▶ _What the task asks_
The response consists of the lines from the start of the material below through the line holding "from the strike.", repeated word for word and without pictures.

▶ _Records for this task_
■ ■ ■ ■

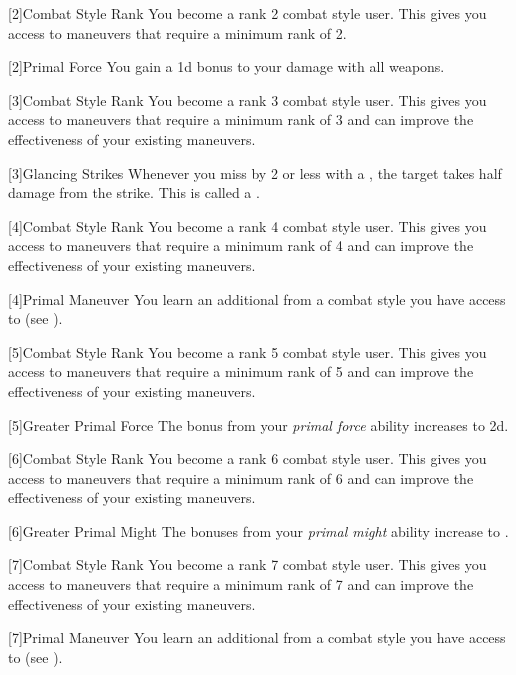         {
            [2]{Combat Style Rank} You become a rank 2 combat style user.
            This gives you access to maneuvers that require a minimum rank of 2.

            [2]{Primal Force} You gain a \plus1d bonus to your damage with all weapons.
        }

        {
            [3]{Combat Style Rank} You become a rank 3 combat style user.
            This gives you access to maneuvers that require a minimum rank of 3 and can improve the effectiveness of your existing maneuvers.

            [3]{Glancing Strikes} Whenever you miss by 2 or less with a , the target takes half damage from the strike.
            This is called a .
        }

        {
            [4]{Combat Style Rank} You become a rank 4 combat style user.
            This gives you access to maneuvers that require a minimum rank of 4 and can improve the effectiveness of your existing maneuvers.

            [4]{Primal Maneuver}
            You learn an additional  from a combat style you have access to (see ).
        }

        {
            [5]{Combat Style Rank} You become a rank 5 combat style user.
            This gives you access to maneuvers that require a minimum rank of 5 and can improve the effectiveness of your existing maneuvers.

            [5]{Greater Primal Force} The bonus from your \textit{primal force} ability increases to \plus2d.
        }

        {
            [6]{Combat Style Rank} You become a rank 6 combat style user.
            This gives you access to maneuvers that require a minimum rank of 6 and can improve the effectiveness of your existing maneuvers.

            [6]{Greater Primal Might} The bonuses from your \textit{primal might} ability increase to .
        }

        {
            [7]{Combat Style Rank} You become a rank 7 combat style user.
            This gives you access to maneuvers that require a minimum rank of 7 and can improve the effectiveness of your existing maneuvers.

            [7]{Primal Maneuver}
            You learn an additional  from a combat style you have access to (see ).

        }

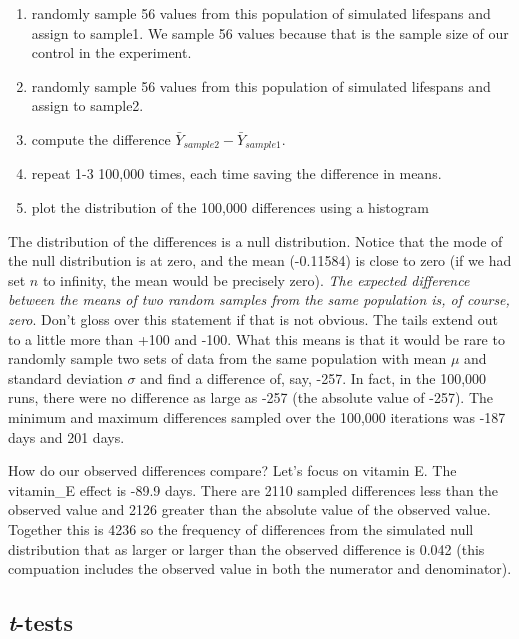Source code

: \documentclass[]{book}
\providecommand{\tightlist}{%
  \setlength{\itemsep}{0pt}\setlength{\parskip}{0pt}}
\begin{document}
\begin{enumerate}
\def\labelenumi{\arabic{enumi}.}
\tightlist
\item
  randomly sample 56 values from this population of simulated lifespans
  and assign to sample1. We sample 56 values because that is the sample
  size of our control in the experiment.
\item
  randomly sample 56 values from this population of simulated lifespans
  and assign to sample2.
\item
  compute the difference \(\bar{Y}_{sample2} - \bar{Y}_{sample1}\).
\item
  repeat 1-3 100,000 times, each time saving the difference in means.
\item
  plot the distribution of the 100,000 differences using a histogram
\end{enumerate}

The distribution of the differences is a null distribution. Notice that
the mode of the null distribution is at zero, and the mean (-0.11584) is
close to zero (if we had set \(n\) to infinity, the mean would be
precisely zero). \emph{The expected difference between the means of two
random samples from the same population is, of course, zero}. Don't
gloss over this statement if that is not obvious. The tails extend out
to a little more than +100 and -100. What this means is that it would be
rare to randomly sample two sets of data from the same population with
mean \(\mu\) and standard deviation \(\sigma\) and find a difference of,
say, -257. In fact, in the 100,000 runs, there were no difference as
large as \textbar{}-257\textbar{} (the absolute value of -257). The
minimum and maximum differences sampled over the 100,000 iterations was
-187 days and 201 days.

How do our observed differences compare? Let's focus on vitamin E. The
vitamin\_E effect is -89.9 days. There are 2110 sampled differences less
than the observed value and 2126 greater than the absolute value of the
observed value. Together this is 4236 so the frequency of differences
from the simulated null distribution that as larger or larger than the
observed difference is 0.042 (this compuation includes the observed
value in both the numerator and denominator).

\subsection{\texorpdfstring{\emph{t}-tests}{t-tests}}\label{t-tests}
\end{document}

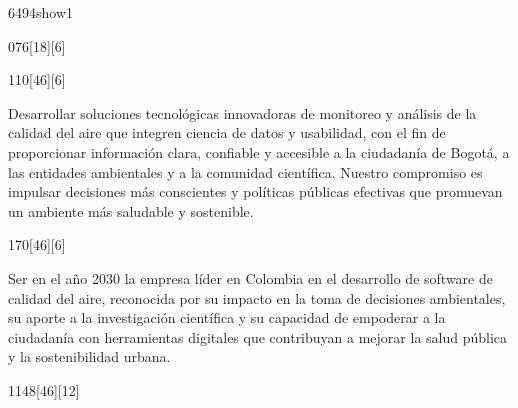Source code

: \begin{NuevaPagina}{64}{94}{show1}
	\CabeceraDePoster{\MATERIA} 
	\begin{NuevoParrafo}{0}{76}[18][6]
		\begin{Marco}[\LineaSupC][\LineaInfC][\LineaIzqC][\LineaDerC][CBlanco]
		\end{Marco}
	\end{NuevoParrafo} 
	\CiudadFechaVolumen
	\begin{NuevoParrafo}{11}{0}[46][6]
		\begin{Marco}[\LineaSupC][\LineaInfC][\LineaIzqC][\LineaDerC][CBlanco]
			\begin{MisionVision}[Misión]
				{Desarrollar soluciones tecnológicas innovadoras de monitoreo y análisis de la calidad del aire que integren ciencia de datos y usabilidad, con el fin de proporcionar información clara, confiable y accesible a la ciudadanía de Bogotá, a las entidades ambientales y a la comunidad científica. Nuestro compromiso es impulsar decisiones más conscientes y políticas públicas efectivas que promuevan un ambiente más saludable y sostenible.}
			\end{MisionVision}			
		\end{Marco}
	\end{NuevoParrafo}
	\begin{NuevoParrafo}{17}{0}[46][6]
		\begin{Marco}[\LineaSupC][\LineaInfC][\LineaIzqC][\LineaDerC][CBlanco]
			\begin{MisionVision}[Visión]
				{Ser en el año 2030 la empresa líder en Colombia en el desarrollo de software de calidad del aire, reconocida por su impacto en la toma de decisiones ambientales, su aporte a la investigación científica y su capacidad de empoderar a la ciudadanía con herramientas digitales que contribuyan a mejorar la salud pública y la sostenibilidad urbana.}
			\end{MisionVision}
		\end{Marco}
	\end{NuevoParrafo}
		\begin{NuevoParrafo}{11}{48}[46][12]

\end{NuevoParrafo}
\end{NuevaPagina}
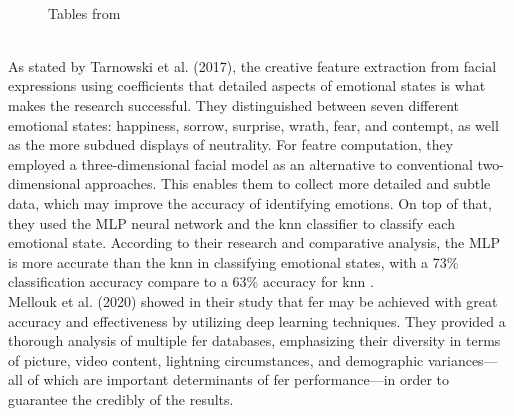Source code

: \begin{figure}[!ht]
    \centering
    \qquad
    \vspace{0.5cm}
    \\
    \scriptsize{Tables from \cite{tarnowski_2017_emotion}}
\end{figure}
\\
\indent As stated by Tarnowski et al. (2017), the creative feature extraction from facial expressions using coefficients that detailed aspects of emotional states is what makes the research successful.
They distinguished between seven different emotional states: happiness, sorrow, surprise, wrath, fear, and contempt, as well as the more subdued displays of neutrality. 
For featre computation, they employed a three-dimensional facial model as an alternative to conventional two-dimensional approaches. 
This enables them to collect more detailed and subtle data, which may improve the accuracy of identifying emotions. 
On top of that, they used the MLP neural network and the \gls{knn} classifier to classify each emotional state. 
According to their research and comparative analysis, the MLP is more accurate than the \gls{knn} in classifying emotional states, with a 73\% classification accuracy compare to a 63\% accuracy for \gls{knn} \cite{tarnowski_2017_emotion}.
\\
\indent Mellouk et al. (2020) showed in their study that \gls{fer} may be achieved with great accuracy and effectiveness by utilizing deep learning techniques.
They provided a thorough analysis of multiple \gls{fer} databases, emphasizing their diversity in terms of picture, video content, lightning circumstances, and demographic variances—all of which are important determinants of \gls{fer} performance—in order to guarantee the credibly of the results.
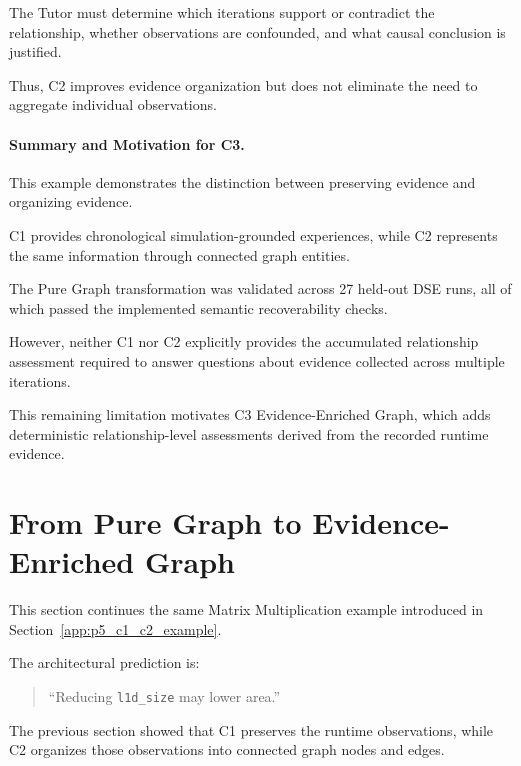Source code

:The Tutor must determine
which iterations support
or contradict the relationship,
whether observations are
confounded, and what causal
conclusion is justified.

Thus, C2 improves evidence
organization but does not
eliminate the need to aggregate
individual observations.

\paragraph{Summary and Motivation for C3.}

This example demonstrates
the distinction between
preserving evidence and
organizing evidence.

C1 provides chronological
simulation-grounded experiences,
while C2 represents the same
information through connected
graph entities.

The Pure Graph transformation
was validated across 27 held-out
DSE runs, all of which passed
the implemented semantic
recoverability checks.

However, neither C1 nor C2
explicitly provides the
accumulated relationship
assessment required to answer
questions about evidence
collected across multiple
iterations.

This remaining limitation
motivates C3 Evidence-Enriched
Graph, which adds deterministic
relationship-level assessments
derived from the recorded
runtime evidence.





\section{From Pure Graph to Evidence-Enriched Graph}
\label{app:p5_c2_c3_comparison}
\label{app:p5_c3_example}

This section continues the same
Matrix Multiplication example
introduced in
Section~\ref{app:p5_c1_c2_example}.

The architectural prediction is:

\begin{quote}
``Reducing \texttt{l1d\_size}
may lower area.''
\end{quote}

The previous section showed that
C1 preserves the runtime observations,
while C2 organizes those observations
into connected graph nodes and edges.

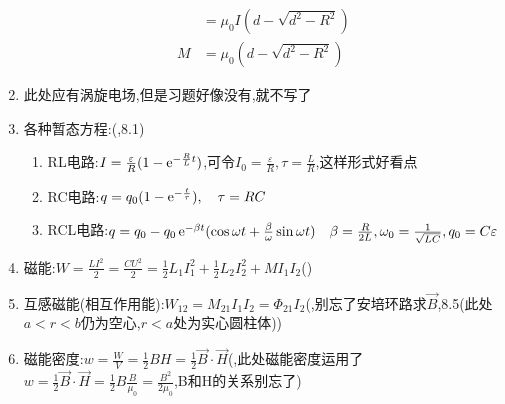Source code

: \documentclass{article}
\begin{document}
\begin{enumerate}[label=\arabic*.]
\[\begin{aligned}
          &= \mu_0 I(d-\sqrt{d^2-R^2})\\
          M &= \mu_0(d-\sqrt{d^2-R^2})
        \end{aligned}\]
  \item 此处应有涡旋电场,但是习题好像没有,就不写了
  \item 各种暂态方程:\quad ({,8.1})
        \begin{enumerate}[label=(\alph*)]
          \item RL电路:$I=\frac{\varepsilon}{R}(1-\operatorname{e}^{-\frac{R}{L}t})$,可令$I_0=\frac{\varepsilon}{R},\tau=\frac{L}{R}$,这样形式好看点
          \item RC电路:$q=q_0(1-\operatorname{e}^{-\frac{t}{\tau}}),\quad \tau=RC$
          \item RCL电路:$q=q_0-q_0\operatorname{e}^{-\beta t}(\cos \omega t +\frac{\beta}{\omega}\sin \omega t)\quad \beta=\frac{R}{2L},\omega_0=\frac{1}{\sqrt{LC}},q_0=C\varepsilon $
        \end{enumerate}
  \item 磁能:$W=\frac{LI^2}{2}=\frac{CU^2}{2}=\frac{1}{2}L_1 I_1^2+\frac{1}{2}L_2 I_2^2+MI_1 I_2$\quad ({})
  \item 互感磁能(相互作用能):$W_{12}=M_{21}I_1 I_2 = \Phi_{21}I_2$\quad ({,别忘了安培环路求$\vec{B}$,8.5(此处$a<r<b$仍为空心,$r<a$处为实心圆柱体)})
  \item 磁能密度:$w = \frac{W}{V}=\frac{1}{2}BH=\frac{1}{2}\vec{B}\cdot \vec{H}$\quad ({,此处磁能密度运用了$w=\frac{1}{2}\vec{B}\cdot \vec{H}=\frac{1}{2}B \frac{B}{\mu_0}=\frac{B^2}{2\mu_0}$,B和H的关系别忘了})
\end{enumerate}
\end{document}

■ ■ ■ ■

▶ _Answer to this task_
         {
            [2]{Combat Style Rank} You become a rank 2 combat style user.
            This gives you access to maneuvers that require a minimum rank of 2.

            [2]{Primal Force} You gain a \plus1d bonus to your damage with all weapons.
        }

        {
            [3]{Combat Style Rank} You become a rank 3 combat style user.
            This gives you access to maneuvers that require a minimum rank of 3 and can improve the effectiveness of your existing maneuvers.

            [3]{Glancing Strikes} Whenever you miss by 2 or less with a , the target takes half damage from the strike.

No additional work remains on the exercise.